Unicode

by Reuven M. Lerner

Growing up in the northeastern United States, I never had to use a language other than English. I read in English, spoke in English, wrote in English and conducted business in English. This was also true of the engineers who created ASCII back in 1968, who made sure the 128 ASCII characters would suffice for English-language documents. So long as you stuck with the standard set of ASCII characters, you were guaranteed the ability to move files from one computer to another without having to worry about them getting garbled.

ASCII was fine in its day, but people who spoke French, Spanish and other Western European languages quickly discovered that it was insufficient for their needs. After all, people who write in these languages on a computer want to use the correct accent marks. So over the course of time, the 7-bit ASCII code became the 8-bit extended ASCII code, including a number of special letters and symbols necessary for displaying Western European text.

But because extended ASCII was never declared a standard, a number of different, incompatible extensions to the base ASCII code became widespread. Windows had its own extensions, as did the Macintosh and NeXTSTEP operating systems. So although you could write a document in French using Windows, you would need to translate it when moving it to the Macintosh. Otherwise, the bytes would be interpreted on the receiving machine incorrectly, turning your otherwise superb French screenplay into something more akin to French toast.

International standards finally prevailed, at least somewhat, with a standard known formally as ISO-8859-1 and informally as Latin-1. Computer manufacturers could then exchange Western European documents without having to worry about things becoming garbled. Of course, this meant we were using all eight bits of each character's byte, doubling the number of available characters from 128 to 256.

However, this didn't solve all of the problems. For example, Hebrew speakers have their own standard, ISO-8859-8, which is identical to Latin-1 for characters 0-127 and quite different from 128-256. A document written in Hebrew but displayed on a computer using Latin-1 will look like a letter substitution puzzle using letters from the wrong alphabet.

Practically speaking, this means you cannot write a document that contains English, Hebrew and French using the ISO-8859 series of standards. And indeed, this makes sense given the fact that we have only 256 characters to play with in a single 8-bit byte. But it raises some serious questions and issues for those of us who work with more than two languages.

Things get especially hairy if you want to display a page in English, French, Hebrew and Chinese. After all, there are tens of thousands of ideographs in Chinese, not to mention Japanese and other languages.

Enter Unicode, the ASCII table for the next century. Like ASCII, Unicode assigns a number to each letter, number and symbol. Unlike ASCII, Unicode contains enough space for every written symbol ever created by humans. This means that a Unicode document can contain any number of characters from any number of languages, without having to worry about clashes between them. Unicode also handles a number of issues that ASCII never dreamed about, including combining characters (for accents and other diacritical marks) and directional issues (for languages that do not read from left to right).

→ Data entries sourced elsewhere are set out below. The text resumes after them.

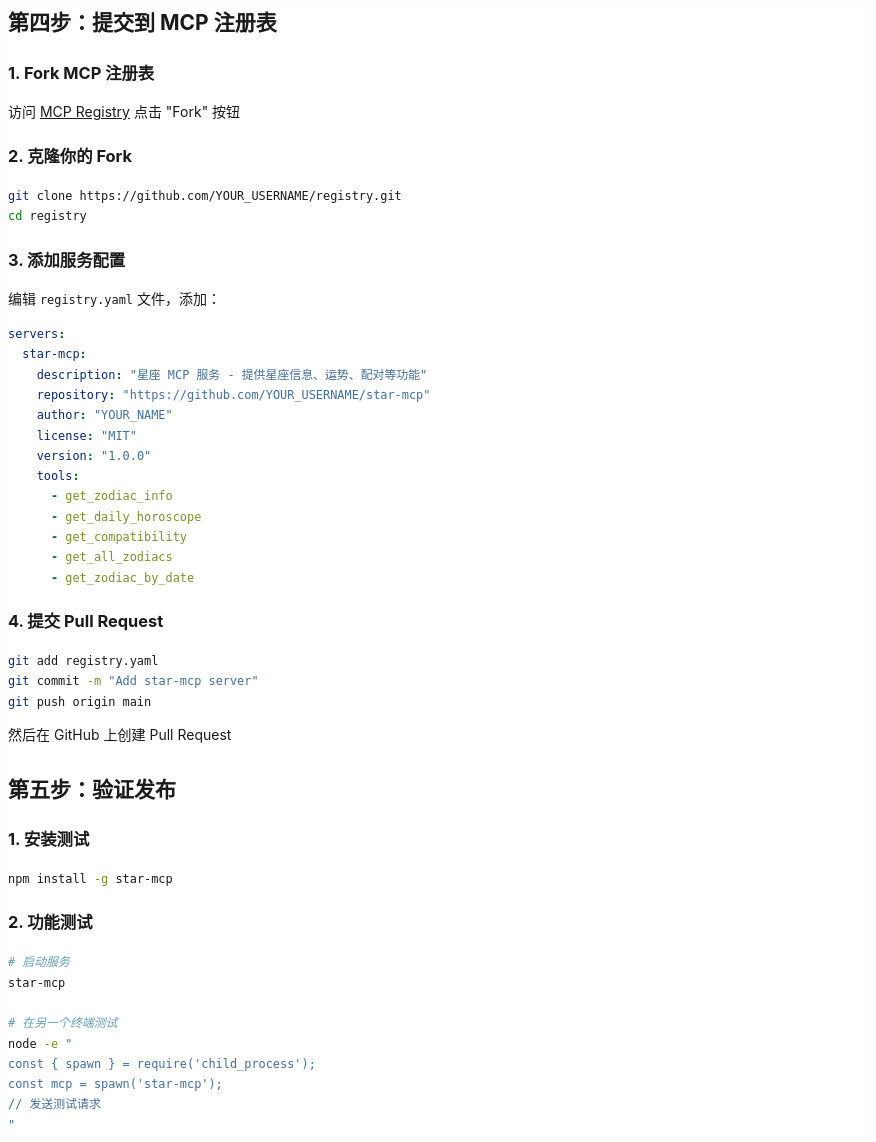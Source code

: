 ## 第四步：提交到 MCP 注册表

### 1. Fork MCP 注册表
访问 [MCP Registry](https://github.com/modelcontextprotocol/registry)
点击 "Fork" 按钮

### 2. 克隆你的 Fork
```bash
git clone https://github.com/YOUR_USERNAME/registry.git
cd registry
```

### 3. 添加服务配置
编辑 `registry.yaml` 文件，添加：

```yaml
servers:
  star-mcp:
    description: "星座 MCP 服务 - 提供星座信息、运势、配对等功能"
    repository: "https://github.com/YOUR_USERNAME/star-mcp"
    author: "YOUR_NAME"
    license: "MIT"
    version: "1.0.0"
    tools:
      - get_zodiac_info
      - get_daily_horoscope
      - get_compatibility
      - get_all_zodiacs
      - get_zodiac_by_date
```

### 4. 提交 Pull Request
```bash
git add registry.yaml
git commit -m "Add star-mcp server"
git push origin main
```

然后在 GitHub 上创建 Pull Request

## 第五步：验证发布

### 1. 安装测试
```bash
npm install -g star-mcp
```

### 2. 功能测试
```bash
# 启动服务
star-mcp

# 在另一个终端测试
node -e "
const { spawn } = require('child_process');
const mcp = spawn('star-mcp');
// 发送测试请求
"
```
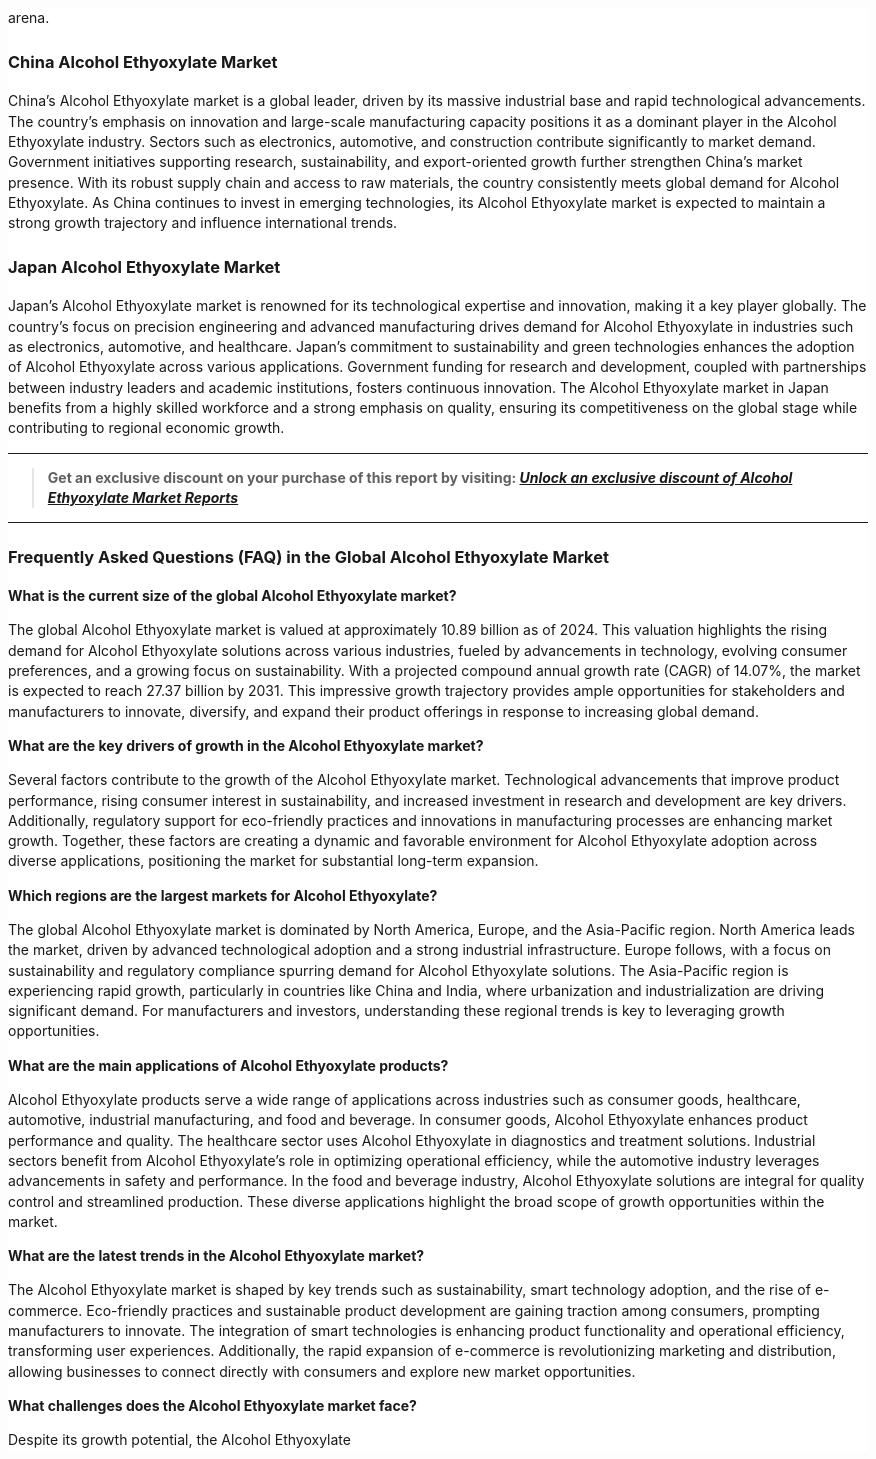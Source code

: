 arena.</p><h3>China Alcohol Ethyoxylate Market</h3><p>China&rsquo;s Alcohol Ethyoxylate market is a global leader, driven by its massive industrial base and rapid technological advancements. The country&rsquo;s emphasis on innovation and large-scale manufacturing capacity positions it as a dominant player in the Alcohol Ethyoxylate industry. Sectors such as electronics, automotive, and construction contribute significantly to market demand. Government initiatives supporting research, sustainability, and export-oriented growth further strengthen China&rsquo;s market presence. With its robust supply chain and access to raw materials, the country consistently meets global demand for Alcohol Ethyoxylate. As China continues to invest in emerging technologies, its Alcohol Ethyoxylate market is expected to maintain a strong growth trajectory and influence international trends.</p><h3>Japan Alcohol Ethyoxylate Market</h3><p>Japan&rsquo;s Alcohol Ethyoxylate market is renowned for its technological expertise and innovation, making it a key player globally. The country&rsquo;s focus on precision engineering and advanced manufacturing drives demand for Alcohol Ethyoxylate in industries such as electronics, automotive, and healthcare. Japan&rsquo;s commitment to sustainability and green technologies enhances the adoption of Alcohol Ethyoxylate across various applications. Government funding for research and development, coupled with partnerships between industry leaders and academic institutions, fosters continuous innovation. The Alcohol Ethyoxylate market in Japan benefits from a highly skilled workforce and a strong emphasis on quality, ensuring its competitiveness on the global stage while contributing to regional economic growth.</p><hr /><blockquote><p><strong>Get an exclusive discount on your purchase of this report by visiting: <em><a href="://marketresearchpulse.com/ask-for-discount/103333?utm_source=Github&amp;utm_medium=021">Unlock an exclusive discount of Alcohol Ethyoxylate Market Reports</a></em>&nbsp;</strong></p></blockquote><hr /><h3>Frequently Asked Questions (FAQ) in the Global Alcohol Ethyoxylate Market</h3><p><strong>What is the current size of the global Alcohol Ethyoxylate market?</strong></p><p>The global Alcohol Ethyoxylate market is valued at approximately 10.89 billion as of 2024. This valuation highlights the rising demand for Alcohol Ethyoxylate solutions across various industries, fueled by advancements in technology, evolving consumer preferences, and a growing focus on sustainability. With a projected compound annual growth rate (CAGR) of 14.07%, the market is expected to reach 27.37 billion by 2031. This impressive growth trajectory provides ample opportunities for stakeholders and manufacturers to innovate, diversify, and expand their product offerings in response to increasing global demand.</p><p><strong>What are the key drivers of growth in the Alcohol Ethyoxylate market?</strong></p><p>Several factors contribute to the growth of the Alcohol Ethyoxylate market. Technological advancements that improve product performance, rising consumer interest in sustainability, and increased investment in research and development are key drivers. Additionally, regulatory support for eco-friendly practices and innovations in manufacturing processes are enhancing market growth. Together, these factors are creating a dynamic and favorable environment for Alcohol Ethyoxylate adoption across diverse applications, positioning the market for substantial long-term expansion.</p><p><strong>Which regions are the largest markets for Alcohol Ethyoxylate?</strong></p><p>The global Alcohol Ethyoxylate market is dominated by North America, Europe, and the Asia-Pacific region. North America leads the market, driven by advanced technological adoption and a strong industrial infrastructure. Europe follows, with a focus on sustainability and regulatory compliance spurring demand for Alcohol Ethyoxylate solutions. The Asia-Pacific region is experiencing rapid growth, particularly in countries like China and India, where urbanization and industrialization are driving significant demand. For manufacturers and investors, understanding these regional trends is key to leveraging growth opportunities.</p><p><strong>What are the main applications of Alcohol Ethyoxylate products?</strong></p><p>Alcohol Ethyoxylate products serve a wide range of applications across industries such as consumer goods, healthcare, automotive, industrial manufacturing, and food and beverage. In consumer goods, Alcohol Ethyoxylate enhances product performance and quality. The healthcare sector uses Alcohol Ethyoxylate in diagnostics and treatment solutions. Industrial sectors benefit from Alcohol Ethyoxylate&rsquo;s role in optimizing operational efficiency, while the automotive industry leverages advancements in safety and performance. In the food and beverage industry, Alcohol Ethyoxylate solutions are integral for quality control and streamlined production. These diverse applications highlight the broad scope of growth opportunities within the market.</p><p><strong>What are the latest trends in the Alcohol Ethyoxylate market?</strong></p><p>The Alcohol Ethyoxylate market is shaped by key trends such as sustainability, smart technology adoption, and the rise of e-commerce. Eco-friendly practices and sustainable product development are gaining traction among consumers, prompting manufacturers to innovate. The integration of smart technologies is enhancing product functionality and operational efficiency, transforming user experiences. Additionally, the rapid expansion of e-commerce is revolutionizing marketing and distribution, allowing businesses to connect directly with consumers and explore new market opportunities.</p><p><strong>What challenges does the Alcohol Ethyoxylate market face?</strong></p><p>Despite its growth potential, the Alcohol Ethyoxylate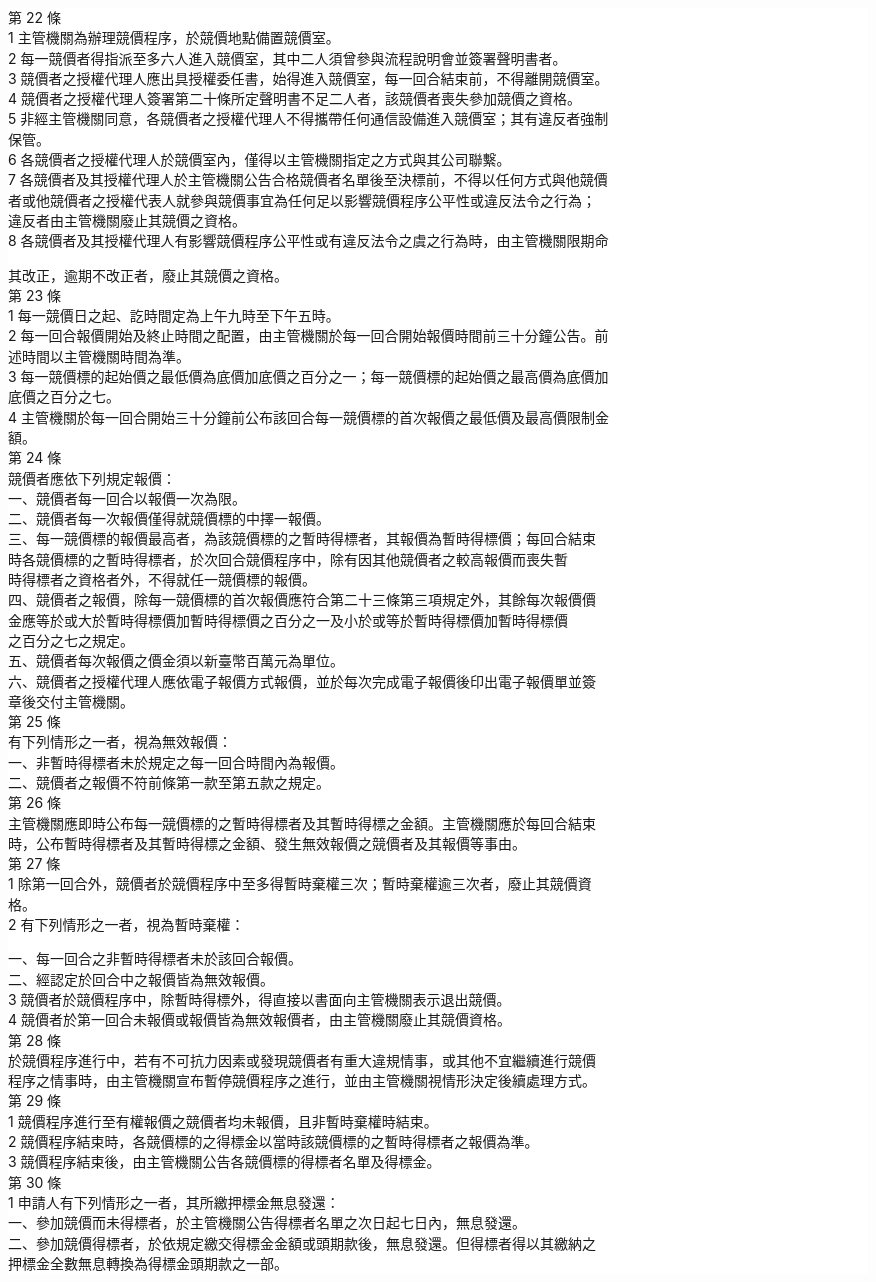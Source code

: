 第 22 條  
1 主管機關為辦理競價程序，於競價地點備置競價室。  
2 每一競價者得指派至多六人進入競價室，其中二人須曾參與流程說明會並簽署聲明書者。  
3 競價者之授權代理人應出具授權委任書，始得進入競價室，每一回合結束前，不得離開競價室。  
4 競價者之授權代理人簽署第二十條所定聲明書不足二人者，該競價者喪失參加競價之資格。  
5 非經主管機關同意，各競價者之授權代理人不得攜帶任何通信設備進入競價室；其有違反者強制  
保管。  
6 各競價者之授權代理人於競價室內，僅得以主管機關指定之方式與其公司聯繫。  
7 各競價者及其授權代理人於主管機關公告合格競價者名單後至決標前，不得以任何方式與他競價  
者或他競價者之授權代表人就參與競價事宜為任何足以影響競價程序公平性或違反法令之行為；  
違反者由主管機關廢止其競價之資格。  
8 各競價者及其授權代理人有影響競價程序公平性或有違反法令之虞之行為時，由主管機關限期命  


其改正，逾期不改正者，廢止其競價之資格。  
第 23 條  
1 每一競價日之起、訖時間定為上午九時至下午五時。  
2 每一回合報價開始及終止時間之配置，由主管機關於每一回合開始報價時間前三十分鐘公告。前  
述時間以主管機關時間為準。  
3 每一競價標的起始價之最低價為底價加底價之百分之一；每一競價標的起始價之最高價為底價加  
底價之百分之七。  
4 主管機關於每一回合開始三十分鐘前公布該回合每一競價標的首次報價之最低價及最高價限制金  
額。  
第 24 條  
競價者應依下列規定報價：  
一、競價者每一回合以報價一次為限。  
二、競價者每一次報價僅得就競價標的中擇一報價。  
三、每一競價標的報價最高者，為該競價標的之暫時得標者，其報價為暫時得標價；每回合結束  
時各競價標的之暫時得標者，於次回合競價程序中，除有因其他競價者之較高報價而喪失暫  
時得標者之資格者外，不得就任一競價標的報價。  
四、競價者之報價，除每一競價標的首次報價應符合第二十三條第三項規定外，其餘每次報價價  
金應等於或大於暫時得標價加暫時得標價之百分之一及小於或等於暫時得標價加暫時得標價  
之百分之七之規定。  
五、競價者每次報價之價金須以新臺幣百萬元為單位。  
六、競價者之授權代理人應依電子報價方式報價，並於每次完成電子報價後印出電子報價單並簽  
章後交付主管機關。  
第 25 條  
有下列情形之一者，視為無效報價：  
一、非暫時得標者未於規定之每一回合時間內為報價。  
二、競價者之報價不符前條第一款至第五款之規定。  
第 26 條  
主管機關應即時公布每一競價標的之暫時得標者及其暫時得標之金額。主管機關應於每回合結束  
時，公布暫時得標者及其暫時得標之金額、發生無效報價之競價者及其報價等事由。  
第 27 條  
1 除第一回合外，競價者於競價程序中至多得暫時棄權三次；暫時棄權逾三次者，廢止其競價資  
格。  
2 有下列情形之一者，視為暫時棄權：  


一、每一回合之非暫時得標者未於該回合報價。  
二、經認定於回合中之報價皆為無效報價。  
3 競價者於競價程序中，除暫時得標外，得直接以書面向主管機關表示退出競價。  
4 競價者於第一回合未報價或報價皆為無效報價者，由主管機關廢止其競價資格。  
第 28 條  
於競價程序進行中，若有不可抗力因素或發現競價者有重大違規情事，或其他不宜繼續進行競價  
程序之情事時，由主管機關宣布暫停競價程序之進行，並由主管機關視情形決定後續處理方式。  
第 29 條  
1 競價程序進行至有權報價之競價者均未報價，且非暫時棄權時結束。  
2 競價程序結束時，各競價標的之得標金以當時該競價標的之暫時得標者之報價為準。  
3 競價程序結束後，由主管機關公告各競價標的得標者名單及得標金。  
第 30 條  
1 申請人有下列情形之一者，其所繳押標金無息發還：  
一、參加競價而未得標者，於主管機關公告得標者名單之次日起七日內，無息發還。  
二、參加競價得標者，於依規定繳交得標金金額或頭期款後，無息發還。但得標者得以其繳納之  
押標金全數無息轉換為得標金頭期款之一部。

Unicode has been around for about a decade, but it is only now becoming popular and supported for web applications. This month, we take a look at Unicode as it affects web developers. What should you consider? What do you need to worry about? And, how can you get around the problems associated with Unicode?

Introduction to Unicode

Unicode, like ASCII, assigns a unique number to each letter, number, symbol and control character. As indicated above, though, Unicode extends through each of the symbols and character sets ever created. So using Unicode, you can create a document that uses English, Russian, Japanese and Arabic, in which each character is clearly distinct from the others.

How do we turn these unique numbers—known as code points in the Unicode universe—into bits and bytes? The encoding for ASCII is very straightforward; with only 127 characters (or 256, if you include the various extensions), each ASCII character will fit into a single byte. And indeed, C programmers know that the char data type is an 8-bit integer.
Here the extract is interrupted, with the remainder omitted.